AIEA: An Asynchronous Influence-Based Evolutionary Algorithm for Expensive Many-Objective Optimization
提出一种异步影响代理辅助进化算法,通过客户端-服务器模型并行处理不同延迟的昂贵目标,利用影响度选择候选解,并用最不确定优先策略加速优化,适用于计算昂贵的多目标问题。
In expensive multi/many-objective optimization problems (EMOPs), the expensive objectives are generally accessed through different simulation tools, leading to different evaluation latencies and unbearable computational time for serial optimization. One promising approach to improve efficiency is to perform simulation and build surrogates separately for each objective in parallel. However, how to improve the model accuracy and select promising candidates without global information are big challenges. To alleviate these problems, this article proposes an asynchronous influence-based SAEA (AIEA) based on the client-server model.

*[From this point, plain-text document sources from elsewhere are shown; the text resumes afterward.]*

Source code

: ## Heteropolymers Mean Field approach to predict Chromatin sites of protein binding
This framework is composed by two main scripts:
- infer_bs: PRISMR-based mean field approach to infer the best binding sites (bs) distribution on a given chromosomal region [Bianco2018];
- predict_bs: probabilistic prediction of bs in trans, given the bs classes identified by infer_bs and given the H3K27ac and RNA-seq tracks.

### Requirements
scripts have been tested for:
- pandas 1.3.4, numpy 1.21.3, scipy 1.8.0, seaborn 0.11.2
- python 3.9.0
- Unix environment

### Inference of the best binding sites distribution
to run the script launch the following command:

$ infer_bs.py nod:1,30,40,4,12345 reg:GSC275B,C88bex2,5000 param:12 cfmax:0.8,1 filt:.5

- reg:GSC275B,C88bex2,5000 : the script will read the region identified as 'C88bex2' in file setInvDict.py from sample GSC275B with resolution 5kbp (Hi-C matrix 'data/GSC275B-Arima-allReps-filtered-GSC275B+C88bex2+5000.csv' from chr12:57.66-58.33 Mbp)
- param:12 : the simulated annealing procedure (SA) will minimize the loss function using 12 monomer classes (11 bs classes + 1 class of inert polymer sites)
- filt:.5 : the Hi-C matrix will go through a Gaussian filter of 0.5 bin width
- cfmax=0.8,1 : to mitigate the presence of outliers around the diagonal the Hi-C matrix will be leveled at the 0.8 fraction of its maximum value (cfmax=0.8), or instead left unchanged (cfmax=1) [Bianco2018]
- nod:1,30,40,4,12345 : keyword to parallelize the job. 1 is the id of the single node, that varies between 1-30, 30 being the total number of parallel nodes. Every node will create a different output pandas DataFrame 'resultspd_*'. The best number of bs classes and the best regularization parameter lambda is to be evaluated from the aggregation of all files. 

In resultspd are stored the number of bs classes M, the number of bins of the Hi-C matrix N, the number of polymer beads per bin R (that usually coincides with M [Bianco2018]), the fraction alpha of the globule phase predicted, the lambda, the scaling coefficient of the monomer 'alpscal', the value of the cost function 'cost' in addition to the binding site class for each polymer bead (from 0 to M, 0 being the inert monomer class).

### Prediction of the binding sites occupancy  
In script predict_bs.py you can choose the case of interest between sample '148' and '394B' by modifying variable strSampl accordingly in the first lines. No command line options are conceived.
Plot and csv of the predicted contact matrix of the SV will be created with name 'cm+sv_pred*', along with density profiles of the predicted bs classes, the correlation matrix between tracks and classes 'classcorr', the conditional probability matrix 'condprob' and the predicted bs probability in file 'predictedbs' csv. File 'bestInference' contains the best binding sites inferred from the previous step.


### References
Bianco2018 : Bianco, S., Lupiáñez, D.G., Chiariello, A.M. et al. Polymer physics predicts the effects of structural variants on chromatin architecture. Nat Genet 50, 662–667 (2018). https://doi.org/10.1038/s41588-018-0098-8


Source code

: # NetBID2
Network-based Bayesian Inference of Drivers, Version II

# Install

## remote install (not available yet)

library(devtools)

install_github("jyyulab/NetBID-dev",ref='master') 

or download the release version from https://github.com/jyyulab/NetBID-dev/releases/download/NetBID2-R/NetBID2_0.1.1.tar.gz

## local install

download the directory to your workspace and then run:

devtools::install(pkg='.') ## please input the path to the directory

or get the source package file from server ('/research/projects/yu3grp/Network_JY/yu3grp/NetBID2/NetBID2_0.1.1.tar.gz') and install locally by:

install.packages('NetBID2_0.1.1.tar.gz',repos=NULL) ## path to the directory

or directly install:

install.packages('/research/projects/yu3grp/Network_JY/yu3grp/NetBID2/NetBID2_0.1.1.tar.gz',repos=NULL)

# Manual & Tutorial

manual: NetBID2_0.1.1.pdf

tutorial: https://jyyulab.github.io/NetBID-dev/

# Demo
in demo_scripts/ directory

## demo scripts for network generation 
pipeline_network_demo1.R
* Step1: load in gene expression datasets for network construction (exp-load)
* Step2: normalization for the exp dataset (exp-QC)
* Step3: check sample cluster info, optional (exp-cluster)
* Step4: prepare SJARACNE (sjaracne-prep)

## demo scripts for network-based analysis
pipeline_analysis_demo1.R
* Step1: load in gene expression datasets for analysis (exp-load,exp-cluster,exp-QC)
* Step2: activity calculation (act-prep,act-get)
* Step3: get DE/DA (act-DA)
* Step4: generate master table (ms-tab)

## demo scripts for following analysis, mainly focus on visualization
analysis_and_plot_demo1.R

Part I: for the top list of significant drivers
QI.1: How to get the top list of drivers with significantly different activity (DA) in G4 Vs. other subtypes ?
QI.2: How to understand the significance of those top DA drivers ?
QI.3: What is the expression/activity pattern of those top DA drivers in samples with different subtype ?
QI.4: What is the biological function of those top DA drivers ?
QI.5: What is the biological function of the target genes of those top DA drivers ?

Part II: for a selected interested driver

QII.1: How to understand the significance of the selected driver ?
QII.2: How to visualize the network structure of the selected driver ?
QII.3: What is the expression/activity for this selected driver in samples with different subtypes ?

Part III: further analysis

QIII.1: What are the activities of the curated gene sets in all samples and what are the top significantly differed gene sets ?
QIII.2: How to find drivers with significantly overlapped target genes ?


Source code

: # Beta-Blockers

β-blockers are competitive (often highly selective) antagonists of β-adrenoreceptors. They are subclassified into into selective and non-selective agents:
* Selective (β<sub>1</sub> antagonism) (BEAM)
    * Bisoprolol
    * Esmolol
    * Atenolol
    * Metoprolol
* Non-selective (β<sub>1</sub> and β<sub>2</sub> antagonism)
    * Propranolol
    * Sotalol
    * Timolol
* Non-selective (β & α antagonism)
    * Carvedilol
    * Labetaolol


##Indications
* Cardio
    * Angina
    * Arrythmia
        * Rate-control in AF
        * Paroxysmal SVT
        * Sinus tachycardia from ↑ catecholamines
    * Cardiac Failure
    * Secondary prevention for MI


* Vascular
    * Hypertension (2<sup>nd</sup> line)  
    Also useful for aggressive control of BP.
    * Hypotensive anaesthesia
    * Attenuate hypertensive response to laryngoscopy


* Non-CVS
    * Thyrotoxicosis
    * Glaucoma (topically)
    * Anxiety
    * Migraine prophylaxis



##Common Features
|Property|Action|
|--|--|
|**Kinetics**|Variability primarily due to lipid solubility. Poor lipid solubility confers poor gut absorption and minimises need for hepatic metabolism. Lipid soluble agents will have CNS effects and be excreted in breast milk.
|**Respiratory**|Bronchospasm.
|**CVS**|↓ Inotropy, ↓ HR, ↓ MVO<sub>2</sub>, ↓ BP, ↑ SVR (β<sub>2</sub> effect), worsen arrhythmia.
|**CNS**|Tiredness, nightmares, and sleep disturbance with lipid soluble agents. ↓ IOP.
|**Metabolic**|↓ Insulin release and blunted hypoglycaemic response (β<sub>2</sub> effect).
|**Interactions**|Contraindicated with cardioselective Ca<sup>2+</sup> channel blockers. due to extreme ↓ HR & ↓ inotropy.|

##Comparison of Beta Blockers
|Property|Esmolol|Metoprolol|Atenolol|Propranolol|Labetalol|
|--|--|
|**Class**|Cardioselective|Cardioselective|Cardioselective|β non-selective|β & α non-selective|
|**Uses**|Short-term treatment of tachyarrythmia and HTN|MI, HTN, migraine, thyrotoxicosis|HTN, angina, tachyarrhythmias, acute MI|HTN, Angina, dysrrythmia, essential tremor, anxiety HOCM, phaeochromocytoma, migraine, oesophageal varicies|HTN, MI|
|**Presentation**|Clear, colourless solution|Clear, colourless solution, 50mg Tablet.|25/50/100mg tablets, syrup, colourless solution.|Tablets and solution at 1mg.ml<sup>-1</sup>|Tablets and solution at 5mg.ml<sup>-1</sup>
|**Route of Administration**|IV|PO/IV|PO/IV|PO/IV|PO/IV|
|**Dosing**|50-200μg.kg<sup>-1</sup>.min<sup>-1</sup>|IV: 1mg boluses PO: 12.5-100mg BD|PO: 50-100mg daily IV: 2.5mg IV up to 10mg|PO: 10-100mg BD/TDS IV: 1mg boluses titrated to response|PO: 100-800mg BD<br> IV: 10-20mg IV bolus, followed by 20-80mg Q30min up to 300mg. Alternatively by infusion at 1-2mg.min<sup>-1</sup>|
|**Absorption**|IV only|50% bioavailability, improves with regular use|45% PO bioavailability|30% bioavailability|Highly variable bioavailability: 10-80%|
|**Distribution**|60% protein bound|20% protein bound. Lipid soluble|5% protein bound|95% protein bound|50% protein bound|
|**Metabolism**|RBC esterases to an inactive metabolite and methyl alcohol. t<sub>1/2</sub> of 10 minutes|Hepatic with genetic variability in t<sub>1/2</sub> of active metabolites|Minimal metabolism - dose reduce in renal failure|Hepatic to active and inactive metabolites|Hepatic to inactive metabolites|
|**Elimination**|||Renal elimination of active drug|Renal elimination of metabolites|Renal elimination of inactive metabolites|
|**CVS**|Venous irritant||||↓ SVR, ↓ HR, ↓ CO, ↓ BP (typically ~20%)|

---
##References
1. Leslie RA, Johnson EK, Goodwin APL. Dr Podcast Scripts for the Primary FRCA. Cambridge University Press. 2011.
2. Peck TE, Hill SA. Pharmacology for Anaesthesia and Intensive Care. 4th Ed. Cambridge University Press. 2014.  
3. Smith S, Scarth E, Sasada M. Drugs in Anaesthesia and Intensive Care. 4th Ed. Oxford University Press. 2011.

Each client approximates an objective and the server takes charge for evolution. To adaptively select promising candidates, the influence degree is introduced in candidate selection, which is calculated in the objective space to judge which candidate has more beneficial influence for evolution. With the selected candidate, the most-uncertain-first strategy is devised in objective selection for asynchronous evaluations and model improvement. To handle incomplete objective values, the nearest neighbor inheritance is adopted for unevaluated objectives. Comprehensive experiments compared with five surrogate-assisted EAs demonstrate the global optimization and scalability of AIEA.